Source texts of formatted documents
◆ ◆ ◆

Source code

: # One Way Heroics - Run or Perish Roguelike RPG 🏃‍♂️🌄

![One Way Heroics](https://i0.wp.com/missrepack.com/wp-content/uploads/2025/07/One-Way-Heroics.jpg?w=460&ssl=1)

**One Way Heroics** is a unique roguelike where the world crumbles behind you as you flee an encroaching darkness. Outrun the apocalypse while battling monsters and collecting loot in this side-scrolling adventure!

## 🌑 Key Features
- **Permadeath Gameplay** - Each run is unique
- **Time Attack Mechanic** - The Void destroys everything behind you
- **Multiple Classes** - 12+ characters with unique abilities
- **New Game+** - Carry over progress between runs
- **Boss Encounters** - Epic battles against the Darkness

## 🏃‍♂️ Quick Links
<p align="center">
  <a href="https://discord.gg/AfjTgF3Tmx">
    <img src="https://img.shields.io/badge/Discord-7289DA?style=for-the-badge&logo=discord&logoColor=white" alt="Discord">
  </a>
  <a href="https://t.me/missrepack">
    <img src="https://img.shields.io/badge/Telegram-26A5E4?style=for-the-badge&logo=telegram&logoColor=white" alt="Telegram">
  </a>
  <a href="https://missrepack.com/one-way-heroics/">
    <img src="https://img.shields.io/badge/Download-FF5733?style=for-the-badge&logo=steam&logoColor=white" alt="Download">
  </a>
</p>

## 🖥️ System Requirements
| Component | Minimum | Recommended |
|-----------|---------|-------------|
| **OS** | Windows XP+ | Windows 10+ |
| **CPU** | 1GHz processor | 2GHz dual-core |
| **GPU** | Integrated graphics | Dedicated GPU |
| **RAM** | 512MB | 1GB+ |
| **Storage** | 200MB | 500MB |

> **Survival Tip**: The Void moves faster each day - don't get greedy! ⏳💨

◆ ◆ ◆

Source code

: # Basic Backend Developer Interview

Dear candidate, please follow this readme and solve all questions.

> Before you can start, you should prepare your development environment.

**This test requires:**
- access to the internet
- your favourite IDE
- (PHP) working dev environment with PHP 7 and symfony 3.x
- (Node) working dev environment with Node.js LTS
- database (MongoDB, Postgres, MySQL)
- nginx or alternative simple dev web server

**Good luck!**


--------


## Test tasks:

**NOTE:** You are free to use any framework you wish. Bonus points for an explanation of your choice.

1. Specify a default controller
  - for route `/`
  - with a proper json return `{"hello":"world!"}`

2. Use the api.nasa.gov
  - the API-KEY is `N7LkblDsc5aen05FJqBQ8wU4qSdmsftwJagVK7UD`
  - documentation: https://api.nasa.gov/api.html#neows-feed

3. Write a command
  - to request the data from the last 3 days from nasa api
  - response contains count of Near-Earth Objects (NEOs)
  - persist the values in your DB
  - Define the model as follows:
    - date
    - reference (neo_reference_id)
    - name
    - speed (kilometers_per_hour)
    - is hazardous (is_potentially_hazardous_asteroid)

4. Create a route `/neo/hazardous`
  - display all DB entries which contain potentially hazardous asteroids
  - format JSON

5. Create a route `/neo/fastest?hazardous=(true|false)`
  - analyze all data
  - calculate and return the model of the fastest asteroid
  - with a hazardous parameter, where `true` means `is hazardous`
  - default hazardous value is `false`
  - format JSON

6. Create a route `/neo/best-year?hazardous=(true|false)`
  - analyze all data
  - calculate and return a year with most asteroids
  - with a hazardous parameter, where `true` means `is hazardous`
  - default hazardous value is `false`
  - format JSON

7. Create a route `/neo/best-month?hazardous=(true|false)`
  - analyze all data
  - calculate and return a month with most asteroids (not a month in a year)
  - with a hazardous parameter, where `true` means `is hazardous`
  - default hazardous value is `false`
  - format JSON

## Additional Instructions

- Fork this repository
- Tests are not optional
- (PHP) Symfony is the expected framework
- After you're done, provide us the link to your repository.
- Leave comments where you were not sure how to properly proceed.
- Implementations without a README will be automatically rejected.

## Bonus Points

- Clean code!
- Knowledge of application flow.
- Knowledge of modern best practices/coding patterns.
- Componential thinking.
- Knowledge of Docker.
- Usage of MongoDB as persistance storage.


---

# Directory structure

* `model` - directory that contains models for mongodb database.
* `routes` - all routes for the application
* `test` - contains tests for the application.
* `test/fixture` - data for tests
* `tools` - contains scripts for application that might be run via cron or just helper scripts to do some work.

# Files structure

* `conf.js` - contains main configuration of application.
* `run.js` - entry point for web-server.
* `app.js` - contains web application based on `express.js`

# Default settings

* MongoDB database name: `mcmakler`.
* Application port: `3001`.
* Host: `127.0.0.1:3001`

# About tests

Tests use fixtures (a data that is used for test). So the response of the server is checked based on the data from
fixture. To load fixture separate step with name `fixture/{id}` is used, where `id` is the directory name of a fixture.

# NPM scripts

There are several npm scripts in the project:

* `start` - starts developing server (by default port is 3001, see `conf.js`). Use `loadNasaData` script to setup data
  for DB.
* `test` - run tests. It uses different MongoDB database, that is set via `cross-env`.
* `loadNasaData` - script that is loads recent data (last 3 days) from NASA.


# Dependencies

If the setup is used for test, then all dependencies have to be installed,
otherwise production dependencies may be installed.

◆ ◆ ◆

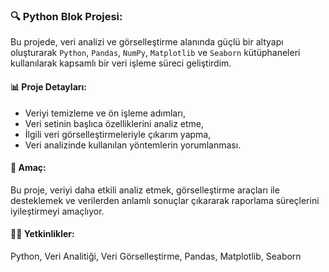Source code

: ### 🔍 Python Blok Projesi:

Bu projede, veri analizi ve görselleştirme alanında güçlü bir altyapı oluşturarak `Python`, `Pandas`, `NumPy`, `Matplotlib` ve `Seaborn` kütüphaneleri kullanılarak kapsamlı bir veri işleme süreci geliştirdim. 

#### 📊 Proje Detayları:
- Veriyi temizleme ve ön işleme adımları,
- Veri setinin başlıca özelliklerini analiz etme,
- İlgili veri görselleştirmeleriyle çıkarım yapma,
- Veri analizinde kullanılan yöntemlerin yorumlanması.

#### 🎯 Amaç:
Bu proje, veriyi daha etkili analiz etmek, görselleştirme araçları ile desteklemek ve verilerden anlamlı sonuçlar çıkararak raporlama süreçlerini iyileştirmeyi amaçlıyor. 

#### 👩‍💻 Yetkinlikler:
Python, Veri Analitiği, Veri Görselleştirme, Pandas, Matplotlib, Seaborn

◆ ◆ ◆

For this exercise, output exactly the lines above from the line with "- Clean code!" to the line with "otherwise production dependencies", counting both, and leave out the rest.

*Solution to the exercise*:
- Clean code!
- Knowledge of application flow.
- Knowledge of modern best practices/coding patterns.
- Componential thinking.
- Knowledge of Docker.
- Usage of MongoDB as persistance storage.


---

# Directory structure

* `model` - directory that contains models for mongodb database.
* `routes` - all routes for the application
* `test` - contains tests for the application.
* `test/fixture` - data for tests
* `tools` - contains scripts for application that might be run via cron or just helper scripts to do some work.

# Files structure

* `conf.js` - contains main configuration of application.
* `run.js` - entry point for web-server.
* `app.js` - contains web application based on `express.js`

# Default settings

* MongoDB database name: `mcmakler`.
* Application port: `3001`.
* Host: `127.0.0.1:3001`

# About tests

Tests use fixtures (a data that is used for test). So the response of the server is checked based on the data from
fixture. To load fixture separate step with name `fixture/{id}` is used, where `id` is the directory name of a fixture.

# NPM scripts

There are several npm scripts in the project:

* `start` - starts developing server (by default port is 3001, see `conf.js`). Use `loadNasaData` script to setup data
  for DB.
* `test` - run tests. It uses different MongoDB database, that is set via `cross-env`.
* `loadNasaData` - script that is loads recent data (last 3 days) from NASA.


# Dependencies

If the setup is used for test, then all dependencies have to be installed,
otherwise production dependencies may be installed.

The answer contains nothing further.